_PROBLEM REQUIREMENTS:_
Restate word for word every entry that appears below, skipping its pictures.

_Collected data entries:_
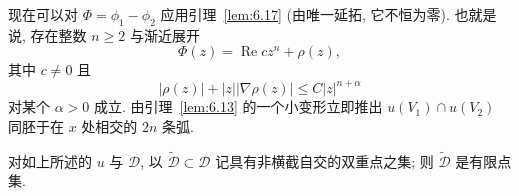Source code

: 现在可以对 $\Phi=\phi_1-\phi_2$ 应用引理~\ref{lem:6.17} (由唯一延拓,
它不恒为零). 也就是说, 存在整数 $n\geq2$ 与渐近展开
\begin{equation}
\Phi(z)=\operatorname{Re}cz^n+\rho(z),
\label{eq:6.121}
\end{equation}
其中 $c\neq0$ 且
\begin{equation}
|\rho(z)|+|z||\nabla\rho(z)|\leq C|z|^{n+\alpha}
\label{eq:6.122}
\end{equation}
对某个 $\alpha>0$ 成立. 由引理~\ref{lem:6.13} 的一个小变形立即推出
$u(V_1)\cap u(V_2)$ 同胚于在 $x$ 处相交的 $2n$ 条弧.

\begin{lemma}
\label{lem:6.32}
对如上所述的 $u$ 与 $\mathcal{D}$, 以
$\tilde{\mathcal{D}}\subset\mathcal{D}$ 记具有非横截自交的双重点之集;
则 $\tilde{\mathcal{D}}$ 是有限点集.
\end{lemma}

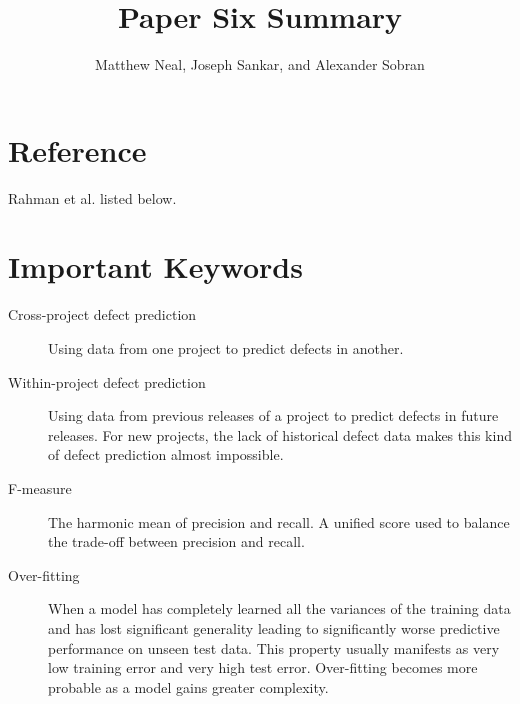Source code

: \documentclass[english]{article}
\begin{document}
\title{Paper Six Summary}


\author{Matthew Neal, Joseph Sankar, and Alexander Sobran}

\maketitle

\section*{Reference}

Rahman et al. \cite{Rahman} listed below.


\section*{Important Keywords}
\begin{description}
\item [{Cross-project defect prediction}] Using data from one project to predict defects in another.
\item [{Within-project defect prediction}] Using data from previous releases of a project to predict defects in future releases. For new projects, the lack of historical defect data makes this kind of defect prediction almost impossible.
\item[{F-measure}] The harmonic mean of precision and recall. A unified score used to balance the trade-off between precision and recall.
\item[{Over-fitting}] When a model has completely learned all the variances of the training data and has lost significant generality leading to significantly worse predictive performance on unseen test data. This property usually manifests as very low training error and very high test error. Over-fitting becomes more probable as a model gains greater complexity.

\end{description}
\end{document}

_TASK RESPONSE:_
Source code

: 现在可以对 $\Phi=\phi_1-\phi_2$ 应用引理~\ref{lem:6.17} (由唯一延拓,
它不恒为零). 也就是说, 存在整数 $n\geq2$ 与渐近展开
\begin{equation}
\Phi(z)=\operatorname{Re}cz^n+\rho(z),
\label{eq:6.121}
\end{equation}
其中 $c\neq0$ 且
\begin{equation}
|\rho(z)|+|z||\nabla\rho(z)|\leq C|z|^{n+\alpha}
\label{eq:6.122}
\end{equation}
对某个 $\alpha>0$ 成立. 由引理~\ref{lem:6.13} 的一个小变形立即推出
$u(V_1)\cap u(V_2)$ 同胚于在 $x$ 处相交的 $2n$ 条弧.

\begin{lemma}
\label{lem:6.32}
对如上所述的 $u$ 与 $\mathcal{D}$, 以
$\tilde{\mathcal{D}}\subset\mathcal{D}$ 记具有非横截自交的双重点之集;
则 $\tilde{\mathcal{D}}$ 是有限点集.
\end{lemma}

Source code

: \documentclass[english]{article}
\begin{document}
\title{Paper Six Summary}


\author{Matthew Neal, Joseph Sankar, and Alexander Sobran}

\maketitle

\section*{Reference}

Rahman et al. \cite{Rahman} listed below.


\section*{Important Keywords}
\begin{description}
\item [{Cross-project defect prediction}] Using data from one project to predict defects in another.
\item [{Within-project defect prediction}] Using data from previous releases of a project to predict defects in future releases. For new projects, the lack of historical defect data makes this kind of defect prediction almost impossible.
\item[{F-measure}] The harmonic mean of precision and recall. A unified score used to balance the trade-off between precision and recall.
\item[{Over-fitting}] When a model has completely learned all the variances of the training data and has lost significant generality leading to significantly worse predictive performance on unseen test data. This property usually manifests as very low training error and very high test error. Over-fitting becomes more probable as a model gains greater complexity.

\end{description}
\end{document}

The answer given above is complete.